**Data items**
☆ ☆ ☆ ☆

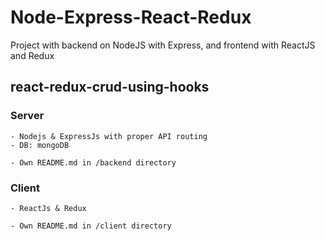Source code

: # Node-Express-React-Redux
Project with backend on NodeJS with Express, and frontend with ReactJS and Redux

## react-redux-crud-using-hooks
<!-- <img src="./Screenshot (86).png" /> -->

### Server
	- Nodejs & ExpressJs with proper API routing
	- DB: mongoDB

	- Own README.md in /backend directory
### Client
	- ReactJs & Redux

	- Own README.md in /client directory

☆ ☆ ☆ ☆

The answer consists of every line above in which the word "directory" occurs.

	- Own README.md in /backend directory
	- Own README.md in /client directory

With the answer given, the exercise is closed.